STUDY MATERIAL:
━━━━
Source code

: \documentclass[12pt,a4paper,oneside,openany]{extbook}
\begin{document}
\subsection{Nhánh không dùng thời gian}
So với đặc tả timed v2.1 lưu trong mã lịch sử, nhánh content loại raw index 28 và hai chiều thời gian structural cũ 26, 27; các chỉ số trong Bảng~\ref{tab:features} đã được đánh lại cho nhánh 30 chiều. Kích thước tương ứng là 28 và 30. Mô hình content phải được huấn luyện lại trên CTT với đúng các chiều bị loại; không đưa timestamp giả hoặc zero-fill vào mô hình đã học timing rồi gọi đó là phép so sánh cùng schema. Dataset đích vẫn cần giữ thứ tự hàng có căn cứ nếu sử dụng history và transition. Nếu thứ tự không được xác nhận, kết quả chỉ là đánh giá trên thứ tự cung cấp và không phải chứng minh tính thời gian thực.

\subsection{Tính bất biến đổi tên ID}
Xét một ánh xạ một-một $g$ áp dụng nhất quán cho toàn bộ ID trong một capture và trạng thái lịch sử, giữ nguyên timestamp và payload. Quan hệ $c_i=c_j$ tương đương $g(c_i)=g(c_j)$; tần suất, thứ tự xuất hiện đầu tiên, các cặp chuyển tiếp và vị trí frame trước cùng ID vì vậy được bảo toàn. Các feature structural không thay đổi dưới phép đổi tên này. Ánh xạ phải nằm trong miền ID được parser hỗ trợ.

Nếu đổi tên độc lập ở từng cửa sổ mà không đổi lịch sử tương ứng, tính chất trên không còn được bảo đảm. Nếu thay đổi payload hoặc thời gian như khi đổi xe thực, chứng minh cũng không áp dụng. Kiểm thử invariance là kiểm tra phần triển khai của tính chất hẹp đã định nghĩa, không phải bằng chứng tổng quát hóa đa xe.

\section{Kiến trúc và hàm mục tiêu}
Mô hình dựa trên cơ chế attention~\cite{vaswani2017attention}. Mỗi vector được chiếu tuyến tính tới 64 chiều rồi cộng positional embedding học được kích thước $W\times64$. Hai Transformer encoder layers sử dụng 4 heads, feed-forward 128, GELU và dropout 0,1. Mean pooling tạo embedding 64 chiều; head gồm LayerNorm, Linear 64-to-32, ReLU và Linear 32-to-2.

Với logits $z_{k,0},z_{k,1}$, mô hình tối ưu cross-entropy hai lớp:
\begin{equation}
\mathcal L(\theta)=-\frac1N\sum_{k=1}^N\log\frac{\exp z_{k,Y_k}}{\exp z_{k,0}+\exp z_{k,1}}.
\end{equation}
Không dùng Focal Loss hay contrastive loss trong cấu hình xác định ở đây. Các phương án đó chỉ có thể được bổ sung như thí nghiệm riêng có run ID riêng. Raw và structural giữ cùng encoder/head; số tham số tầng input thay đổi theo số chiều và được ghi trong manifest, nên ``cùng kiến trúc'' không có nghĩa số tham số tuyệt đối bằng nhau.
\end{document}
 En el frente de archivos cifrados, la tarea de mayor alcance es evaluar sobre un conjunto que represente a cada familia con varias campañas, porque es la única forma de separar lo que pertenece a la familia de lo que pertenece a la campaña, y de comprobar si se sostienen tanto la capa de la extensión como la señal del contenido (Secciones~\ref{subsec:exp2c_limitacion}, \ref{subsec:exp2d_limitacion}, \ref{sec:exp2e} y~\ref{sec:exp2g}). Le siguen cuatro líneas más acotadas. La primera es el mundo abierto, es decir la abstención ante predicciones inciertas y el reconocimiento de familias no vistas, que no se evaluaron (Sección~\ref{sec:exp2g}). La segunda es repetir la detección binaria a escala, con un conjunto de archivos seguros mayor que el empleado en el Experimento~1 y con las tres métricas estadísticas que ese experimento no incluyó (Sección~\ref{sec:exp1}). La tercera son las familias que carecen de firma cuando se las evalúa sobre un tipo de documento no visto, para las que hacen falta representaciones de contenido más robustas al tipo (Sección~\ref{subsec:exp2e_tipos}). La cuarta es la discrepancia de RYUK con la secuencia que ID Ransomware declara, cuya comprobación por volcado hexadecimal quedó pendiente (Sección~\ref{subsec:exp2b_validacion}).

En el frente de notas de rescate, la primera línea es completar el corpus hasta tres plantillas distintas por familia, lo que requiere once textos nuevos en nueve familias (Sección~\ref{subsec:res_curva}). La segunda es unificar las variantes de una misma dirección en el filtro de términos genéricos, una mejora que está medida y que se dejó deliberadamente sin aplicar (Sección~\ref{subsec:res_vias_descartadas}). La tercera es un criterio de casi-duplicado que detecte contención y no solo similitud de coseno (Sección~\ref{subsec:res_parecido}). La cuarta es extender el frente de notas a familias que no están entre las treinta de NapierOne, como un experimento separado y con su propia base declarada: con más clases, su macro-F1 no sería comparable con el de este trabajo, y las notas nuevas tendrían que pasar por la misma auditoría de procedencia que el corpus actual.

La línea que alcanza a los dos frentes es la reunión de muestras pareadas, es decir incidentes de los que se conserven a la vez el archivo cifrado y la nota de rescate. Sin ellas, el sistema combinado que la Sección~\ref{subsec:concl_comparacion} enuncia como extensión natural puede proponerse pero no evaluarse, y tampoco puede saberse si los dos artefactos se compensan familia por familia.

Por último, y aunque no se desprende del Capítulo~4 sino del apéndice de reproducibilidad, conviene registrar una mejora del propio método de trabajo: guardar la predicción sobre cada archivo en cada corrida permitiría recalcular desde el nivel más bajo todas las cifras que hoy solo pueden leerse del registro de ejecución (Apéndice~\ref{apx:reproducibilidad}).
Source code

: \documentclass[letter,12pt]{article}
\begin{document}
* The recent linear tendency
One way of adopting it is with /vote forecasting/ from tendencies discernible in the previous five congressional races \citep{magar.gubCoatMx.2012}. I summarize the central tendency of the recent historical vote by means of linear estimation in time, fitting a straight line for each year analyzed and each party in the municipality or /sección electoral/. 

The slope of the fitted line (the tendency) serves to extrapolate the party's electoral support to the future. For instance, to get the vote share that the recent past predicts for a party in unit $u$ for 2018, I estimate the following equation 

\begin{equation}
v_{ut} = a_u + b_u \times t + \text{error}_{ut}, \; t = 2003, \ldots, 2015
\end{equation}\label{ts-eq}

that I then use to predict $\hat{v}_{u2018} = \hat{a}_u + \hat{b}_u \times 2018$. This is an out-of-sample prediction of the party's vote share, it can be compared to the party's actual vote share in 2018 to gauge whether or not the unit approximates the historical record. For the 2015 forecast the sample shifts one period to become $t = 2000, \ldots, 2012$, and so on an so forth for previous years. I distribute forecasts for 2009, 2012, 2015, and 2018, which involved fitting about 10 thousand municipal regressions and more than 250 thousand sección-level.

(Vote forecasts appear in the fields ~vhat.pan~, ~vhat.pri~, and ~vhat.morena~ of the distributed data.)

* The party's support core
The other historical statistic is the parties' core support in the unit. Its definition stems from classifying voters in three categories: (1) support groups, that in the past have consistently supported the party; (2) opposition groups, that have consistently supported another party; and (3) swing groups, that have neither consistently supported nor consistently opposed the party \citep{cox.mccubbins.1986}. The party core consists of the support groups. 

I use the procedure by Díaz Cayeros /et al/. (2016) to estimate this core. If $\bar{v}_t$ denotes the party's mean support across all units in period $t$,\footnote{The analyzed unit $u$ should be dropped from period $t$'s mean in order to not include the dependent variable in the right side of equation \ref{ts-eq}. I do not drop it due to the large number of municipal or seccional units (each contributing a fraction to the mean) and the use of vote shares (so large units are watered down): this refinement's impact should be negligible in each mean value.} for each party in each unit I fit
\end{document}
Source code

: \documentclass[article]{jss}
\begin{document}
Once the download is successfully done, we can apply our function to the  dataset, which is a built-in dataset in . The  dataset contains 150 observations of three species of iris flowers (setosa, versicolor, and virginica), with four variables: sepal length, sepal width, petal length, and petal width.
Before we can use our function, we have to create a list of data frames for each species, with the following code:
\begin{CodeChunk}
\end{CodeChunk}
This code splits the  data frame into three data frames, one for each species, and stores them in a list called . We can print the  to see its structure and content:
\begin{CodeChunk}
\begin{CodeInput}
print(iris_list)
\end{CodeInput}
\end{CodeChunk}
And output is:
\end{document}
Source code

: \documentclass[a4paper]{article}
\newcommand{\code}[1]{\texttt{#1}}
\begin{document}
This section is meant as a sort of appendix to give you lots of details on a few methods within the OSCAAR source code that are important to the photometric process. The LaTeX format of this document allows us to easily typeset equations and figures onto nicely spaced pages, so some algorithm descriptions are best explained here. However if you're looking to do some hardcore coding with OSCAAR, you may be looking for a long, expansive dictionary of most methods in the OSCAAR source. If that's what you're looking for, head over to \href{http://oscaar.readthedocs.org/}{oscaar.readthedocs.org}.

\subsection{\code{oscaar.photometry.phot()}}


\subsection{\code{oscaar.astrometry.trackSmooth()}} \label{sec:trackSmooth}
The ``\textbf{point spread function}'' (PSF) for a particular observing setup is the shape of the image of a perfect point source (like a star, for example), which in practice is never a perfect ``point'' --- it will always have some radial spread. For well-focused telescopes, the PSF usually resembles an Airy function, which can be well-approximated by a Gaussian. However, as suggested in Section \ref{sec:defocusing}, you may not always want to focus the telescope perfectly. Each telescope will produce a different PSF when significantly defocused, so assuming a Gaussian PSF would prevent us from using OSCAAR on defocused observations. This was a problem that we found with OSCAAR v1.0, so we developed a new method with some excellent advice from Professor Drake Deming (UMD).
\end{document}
━━━━
EXERCISE: Print, please, the lines from the first line of the material through the line that contains "không dùng thời", exactly as written and with nothing added.

TASK RESPONSE:
Source code

: \documentclass[12pt,a4paper,oneside,openany]{extbook}
\begin{document}
\subsection{Nhánh không dùng thời gian}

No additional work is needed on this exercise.